ROSA LIÑARES

El autobús se para en el mismo semáforo de siempre, ese cuyo color rojo permanece alumbrando mucho más tiempo del necesario y soportable. Es insufrible. Desde su asiento al lado de la ventanilla observa la casa abandonada de la esquina. Una edificación de dos plantas y una azotea cuya balaustrada se cae a trozos. La puerta de entrada y las ventanas del bajo tapiadas con ladrillos. Es la última moda para evitar que entren los okupas. En el barrio hay unas cuantas casas así, lo cual le resulta triste, recordando lo que fueron y pensando en lo que se han convertido.
En las ventanas del primero se pueden ver aún, a través de los sucios cristales, unas viejas cortinas de encaje. Posiblemente en su día fueron blancas; ahora lucen grises, víctimas del paso del paso del tiempo, la suciedad y el abandono.
Pero algo llama su atención. Las ventanas del segundo no parecen tan sucias. Y las cortinas tampoco se ven viejas. No da sensación de abandono. Incluso diría que es una vivienda habitada. En ello está pensando cuando ve que una luz se enciende en la ventana que da a la esquina. Es un parpadeo fugaz, pero suficiente para llamar su atención. En ese momento el autobús continúa su marcha. Al fin el semáforo se ha puesto verde.
Durante los siguientes días, desde el mismo autobús intenta fijarse más en la casa abandonada. No vuelve a distinguir ninguna luz, ni cualquier tipo de movimiento, pero siente que hay algo raro tras esas paredes.
Después de varios días, decide bajarse en la parada anterior e ir caminando a su destino, haciendo un pequeño bordeo para pasar por delante de la casa que ocupa su mente últimamente. Se para ante el frente del edificio, donde está la puerta y las ventanas tapiadas. Aparentemente, lleva ya mucho tiempo así. Da la vuelta a la esquina y descubre lo que antiguamente debía ser una entrada al garaje de la vivienda. Ahí está tapiado con un portón de tablones de madera, pero ya está carcomida por las inclemencias del tiempo y parece muy endeble.
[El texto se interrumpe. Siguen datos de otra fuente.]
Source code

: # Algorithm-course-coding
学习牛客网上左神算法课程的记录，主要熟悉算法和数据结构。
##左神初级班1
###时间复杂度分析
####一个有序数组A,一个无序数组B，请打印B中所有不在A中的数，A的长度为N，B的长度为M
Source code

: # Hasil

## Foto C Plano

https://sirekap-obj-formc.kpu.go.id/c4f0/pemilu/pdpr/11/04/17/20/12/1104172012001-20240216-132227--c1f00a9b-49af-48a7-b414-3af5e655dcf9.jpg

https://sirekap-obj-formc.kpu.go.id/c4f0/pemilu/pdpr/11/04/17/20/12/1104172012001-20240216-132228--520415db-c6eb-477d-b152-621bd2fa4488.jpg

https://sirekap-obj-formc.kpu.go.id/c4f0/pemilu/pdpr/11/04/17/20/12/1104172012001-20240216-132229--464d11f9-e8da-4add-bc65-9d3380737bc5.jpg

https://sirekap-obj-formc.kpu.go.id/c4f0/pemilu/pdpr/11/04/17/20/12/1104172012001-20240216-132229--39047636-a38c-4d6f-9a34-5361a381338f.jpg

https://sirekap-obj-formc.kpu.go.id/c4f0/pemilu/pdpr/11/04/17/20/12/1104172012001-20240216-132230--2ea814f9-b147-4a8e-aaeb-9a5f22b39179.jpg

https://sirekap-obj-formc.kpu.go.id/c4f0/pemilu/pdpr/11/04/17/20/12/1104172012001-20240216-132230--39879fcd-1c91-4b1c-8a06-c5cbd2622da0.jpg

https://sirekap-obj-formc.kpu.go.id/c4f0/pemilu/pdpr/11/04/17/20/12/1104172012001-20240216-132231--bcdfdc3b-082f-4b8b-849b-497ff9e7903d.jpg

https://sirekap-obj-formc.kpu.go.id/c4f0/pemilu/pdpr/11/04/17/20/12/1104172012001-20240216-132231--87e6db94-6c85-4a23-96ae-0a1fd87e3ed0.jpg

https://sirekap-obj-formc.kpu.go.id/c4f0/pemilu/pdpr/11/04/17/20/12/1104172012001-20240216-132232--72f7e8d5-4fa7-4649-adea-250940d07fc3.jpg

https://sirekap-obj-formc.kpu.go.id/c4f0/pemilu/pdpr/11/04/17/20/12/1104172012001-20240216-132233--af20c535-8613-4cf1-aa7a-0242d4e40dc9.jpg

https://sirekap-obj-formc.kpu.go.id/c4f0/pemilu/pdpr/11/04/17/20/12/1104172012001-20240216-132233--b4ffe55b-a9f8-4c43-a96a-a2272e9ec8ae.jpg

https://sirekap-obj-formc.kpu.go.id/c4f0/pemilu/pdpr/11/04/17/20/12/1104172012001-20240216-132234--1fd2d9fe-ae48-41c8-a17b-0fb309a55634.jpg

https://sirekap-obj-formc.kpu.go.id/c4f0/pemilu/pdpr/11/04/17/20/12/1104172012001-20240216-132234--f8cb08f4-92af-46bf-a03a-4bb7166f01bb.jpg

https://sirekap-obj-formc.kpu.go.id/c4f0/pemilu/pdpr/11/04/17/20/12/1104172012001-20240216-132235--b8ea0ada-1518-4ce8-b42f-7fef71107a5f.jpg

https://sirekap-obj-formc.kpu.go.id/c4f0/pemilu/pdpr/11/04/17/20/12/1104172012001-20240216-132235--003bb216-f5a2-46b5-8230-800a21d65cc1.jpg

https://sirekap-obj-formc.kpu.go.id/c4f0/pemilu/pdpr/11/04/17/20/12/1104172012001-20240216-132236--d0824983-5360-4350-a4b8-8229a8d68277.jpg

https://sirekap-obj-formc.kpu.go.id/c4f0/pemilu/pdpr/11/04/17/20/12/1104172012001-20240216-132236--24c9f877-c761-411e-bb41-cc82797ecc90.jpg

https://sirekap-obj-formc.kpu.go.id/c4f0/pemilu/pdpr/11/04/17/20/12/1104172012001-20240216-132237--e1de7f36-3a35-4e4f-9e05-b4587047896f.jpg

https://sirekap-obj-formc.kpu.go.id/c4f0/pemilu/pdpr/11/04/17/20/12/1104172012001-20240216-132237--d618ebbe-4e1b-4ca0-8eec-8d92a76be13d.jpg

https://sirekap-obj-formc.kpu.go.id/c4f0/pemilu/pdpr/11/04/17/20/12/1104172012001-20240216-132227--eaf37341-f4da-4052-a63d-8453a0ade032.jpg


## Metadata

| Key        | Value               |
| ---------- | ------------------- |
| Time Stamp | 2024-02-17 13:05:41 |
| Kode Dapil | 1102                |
Entre los tablones hay un pequeño agujero, y no puede evitar la tentación de mirar a través de él. Lo que ve la deja ojiplática. Un hermoso jardín con árboles, plantas y
flores luce en todo su esplendor. Verde, rojo, blanco, morado, amarillo… Un sinfín de colores se mezclan en aquel vergel. No da crédito. Parece el decorado de una película.
Está tan ensimismada que cuando alguien a su espalda le dice “perdón, ¿me permites?”, da un respingo. Un joven, más o menos de su edad, moreno, bien vestido, con una bolsa del supermercado en la mano la mira sonriente. Parece que quiere entrar. Ella se aparta sin quitarle la vista de encima y él mete el dedo por un agujero, agarrando un pequeño cordón y haciendo que los tablones se muevan. Con un movimiento ágil se desliza tras el portalón de madera, lo vuelve a cerrar y se adentra en el jardín.
Ella vuelve a mirar a través del agujero y ve cómo una niña de unos cuatro o cinco años sale corriendo de la casa, saltando y gritando. Corre a abrazar al joven, al grito de “¡Papi, papi, papi!”. Él la agarra por la cintura con el brazo que tiene libre y la sube para que la niña pueda darle un beso mientras le rodea el cuello con sus bracitos.
Una mujer sale por la puerta tras la niña, sonriendo. Se dan un beso en los labios y todos entran juntos. Es una imagen bucólica. Justo antes de desaparecer de nuevo tras la puerta, él se gira, mira hacia el hueco de la madera, lleva el dedo índice a sus labios y dice: – shhhhh… guárdame el secreto… Le guiña un ojo y desaparece.
Ella sigue yendo en el mismo autobús. Sigue parándose en el mismo semáforo infernal y sigue viendo la vivienda tapiada. No ha vuelto a ver luz en la ventana del segundo. Pero sabe que allí hay algo especial. ¿O lo habrá soñado?